** Contains Spoilers **
As anyone who knows horror will tell you, empathy is key. The more an audience empathises with the characters, puts themselves in their place and assumes their plight, the greater their emotional investment. When bad things happen to the characters the audience cares. Conversely, when the characters do stupid things or behave in ways the audience wouldn’t, they get frustrated. BUNNYMAN is one long exercise in frustration.
Six friends, three male and three female, driving along an otherwise deserted country road find themselves menaced by a sinister truck. First it won’t allow them to pass, then it overtakes them when they do.

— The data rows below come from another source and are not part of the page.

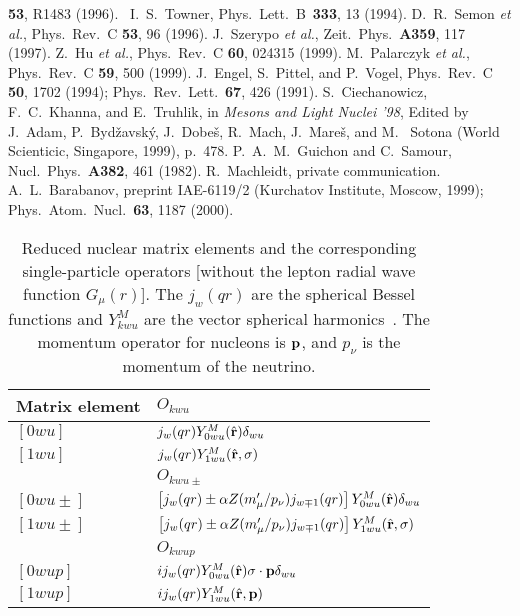 \begin{thebibliography}{00}
  {\bf 53}, R1483 (1996).~
 I.~S.~Towner, Phys.~Lett.~B~{\bf 333}, 13 (1994).
 D.~R.~Semon {\em et al.}, Phys.~Rev.~C {\bf 53}, 96 (1996).
 J.~Szerypo {\em et al.}, Zeit.~Phys.~{\bf A359}, 117 (1997).
 Z.~Hu {\em et al.}, Phys.~Rev.~C {\bf 60}, 024315 (1999).
 M.~Palarczyk {\em et al.}, Phys.~Rev.~C {\bf 59}, 500 (1999).
J.~Engel, S.~Pittel, and P.~Vogel, 
                 Phys.~Rev.~C {\bf 50}, 1702 (1994); Phys.~Rev.~Lett.~{\bf 67}, 426 (1991).
 S.~Ciechanowicz, F.~C.~Khanna, and E.~Truhlik, in
  {\em Mesons and Light Nuclei '98}, Edited by J.~Adam,
  P.~Byd\v{z}avsk\'{y}, J.~Dobe\v{s}, R.~Mach, J.~Mare\v{s}, and M.~
  Sotona (World Scienticic, Singapore, 1999), p.~478.
 P.~A.~M.~Guichon and C.~Samour, Nucl.~Phys.~{\bf A382}, 
  461 (1982).
 R.~Machleidt, private communication.
 A.~L.~Barabanov, preprint IAE-6119/2 (Kurchatov
  Institute, Moscow, 1999); Phys.~Atom.~Nucl.~{\bf 63}, 1187 (2000).


\end{thebibliography}
\clearpage
\begin{table}
\caption{Reduced nuclear matrix elements and the
corresponding single-particle operators [without the lepton radial
wave function $G_\mu(r)$]. The 
$j_w(qr)$ are the spherical Bessel functions and $Y_{kwu}^M$ are the 
vector spherical harmonics~\protect\cite{mor60}. The momentum
operator for nucleons is $\bf p$, and $p_\nu$ is the momentum
of the neutrino.}
\begin{tabular}{ll}
        Matrix element & $O_{kwu}$ \\
        \hline
        \vspace{2pt}
        $[0wu]$ & $j_w(qr)Y_{0wu}^M(\hat {\bf r})\delta_{wu}$ \\
        $[1wu]$ & $j_w(qr)Y_{1wu}^M(\hat {\bf r},{\mathbf\sigma})$ \\
        \hline
        & $O_{kwu\pm}$ \\
        \hline
        $[0wu\pm]$ & $\left[j_w(qr)\pm\alpha Z(m_\mu'/p_\nu
           )j_{w\mp1}(qr)\right]Y_{0wu}^M
          (\hat {\bf r})\delta_{wu}$ \\
        $[1wu\pm]$ & $\left[j_w(qr)\pm\alpha Z(m_\mu'/p_\nu
           )j_{w\mp1}(qr)\right]Y_{1wu}^M
           (\hat {\bf r},{\mathbf\sigma})$ \\
        \hline
        & $O_{kwup}$ \\
        \hline
        $[0wup]$ & $ij_w(qr)Y_{0wu}^M(\hat
           {\bf r}){\mathbf\sigma}\cdot{\bf p}\delta_{wu}$ \\
        $[1wup]$ & $ij_w(qr)Y_{1wu}^M(\hat {\bf r},{\bf p})$ \\
\end{tabular}
\label{table:operators}
\end{table}

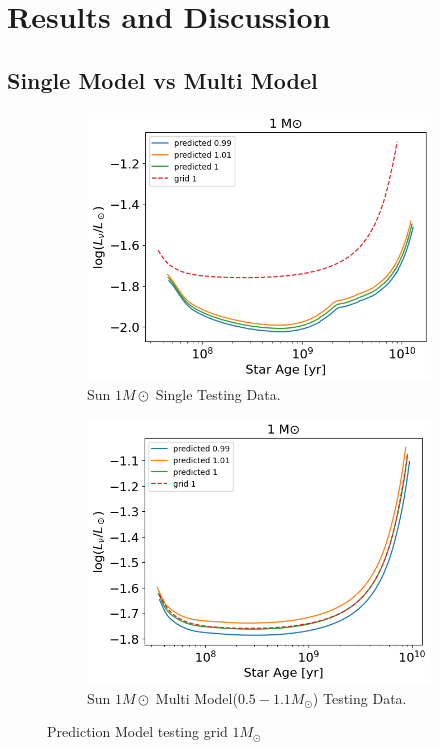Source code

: \section{Results and Discussion}

\subsection{Single Model vs Multi Model}
\begin{figure}[H]
	\centering
	\begin{subfigure}{\textwidth}
		\includegraphics[width=\textwidth,height=0.5\textheight]{assets/output1singlemodel.png}
		\caption{Sun $1M\odot$ Single Testing Data.}
		\label{fig:SunTesta}	
	\end{subfigure}
	\begin{subfigure}{\textwidth}
		\includegraphics[width=\textwidth,height=0.5\textheight]{assets/output1.png}
		\caption{Sun $1M\odot$ Multi Model($0.5-1.1M_\odot$) Testing Data.}
		\label{fig:SunTestb}	
	\end{subfigure}
	\caption{Prediction Model testing grid $1M_\odot$}
	\label{fig:SunTest}
\end{figure}


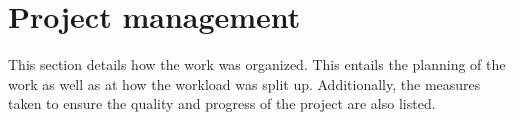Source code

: \section{Project management}
This section details how the work was organized. This entails the planning of the work as well as at how the workload was split up. Additionally, the measures taken to ensure the quality and progress of the project are also listed. 








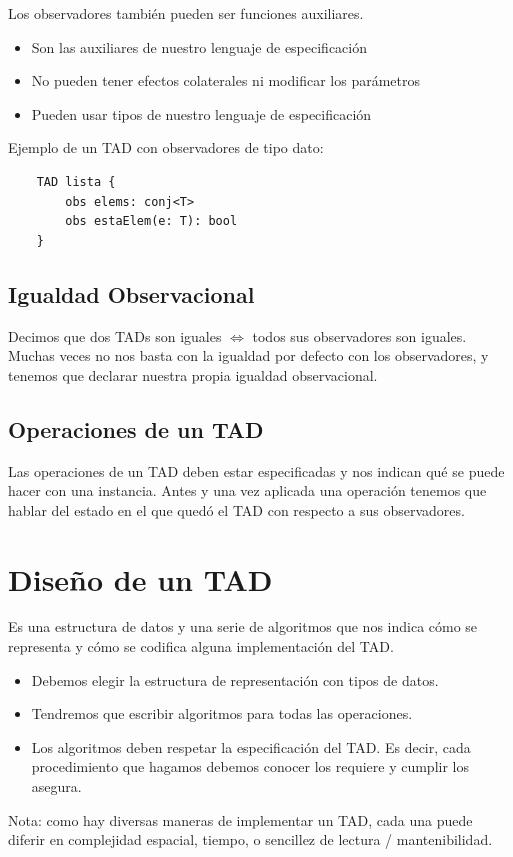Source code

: \documentclass[10pt,a4paper]{article}
\begin{document}
Los observadores también pueden ser funciones auxiliares.
\begin{itemize}
    \item Son las auxiliares de nuestro lenguaje de especificación 
    \item No pueden tener efectos colaterales ni modificar los parámetros
    \item Pueden usar tipos de nuestro lenguaje de especificación 
\end{itemize} 
Ejemplo de un TAD con observadores de tipo dato:
\begin{lstlisting}
    TAD lista {
        obs elems: conj<T>
        obs estaElem(e: T): bool
    }
\end{lstlisting}

\subsection*{Igualdad Observacional}
Decimos que dos TADs son iguales \(\iff\) todos sus observadores son iguales.\\
Muchas veces no nos basta con la igualdad por defecto con los observadores, y tenemos que declarar nuestra propia igualdad observacional.

\subsection*{Operaciones de un TAD}
Las operaciones de un TAD deben estar especificadas y nos indican qué se puede hacer con una instancia.
Antes y una vez aplicada una operación tenemos que hablar del estado en el que quedó el TAD con respecto a sus observadores.
\section*{Diseño de un TAD}
Es una estructura de datos y una serie de algoritmos que nos indica cómo se representa y cómo se codifica alguna implementación del TAD.
\begin{itemize}
    \item Debemos elegir la estructura de representación con tipos de datos.
    \item Tendremos que escribir algoritmos para todas las operaciones.
    \item Los algoritmos deben respetar la especificación del TAD. Es decir, cada procedimiento que hagamos debemos conocer los requiere y cumplir los asegura.
\end{itemize}
Nota: como hay diversas maneras de implementar un TAD, cada una puede diferir en complejidad espacial, tiempo, o sencillez de lectura / mantenibilidad.
\end{document}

It isn’t long before it’s ramming them and they’re forced off the road. So what do the men in the car do? Take advantage of their superior numbers and justifiable indignation to kick some ass and take some names? Hell no. They send out one of their (skimpily dressed) girlfriends to offer a whimpering apology to the truck driver.
It get worse. Over the next 80 minutes not one of them is able to make a single informed or sensible decision, even when they start dying. One moment of head-shaking stupidity follows another, until every last shred of audience empathy has evaporated and you’re left with the unwavering conviction that they deserve everything they get.
At least the killer’s cool, right? He’s a guy in a bunny suit carrying a chainsaw – how could he not be cool? Director Carl Lindbergh was clearly aiming for a warped DONNY DARKO vibe, without realising that a little production design goes a long way. A guy in a generic store-bought bunny suit doing bad things is still a guy in a generic store-bought bunny suit. Oh, and another thing – just because you set torture to classical music doesn’t somehow make it profound.
BUNNYMAN is a shambles. The victims are idiots and cowards and the killers one-dimensional caricatures lacking even basic motivation. The film is an exercise in violence and depravity for its own sake, with an ending that must rank as one of the least effective and dramatic in the history of horror cinema. A significant entry in the annals of pointless movies that need never have been made.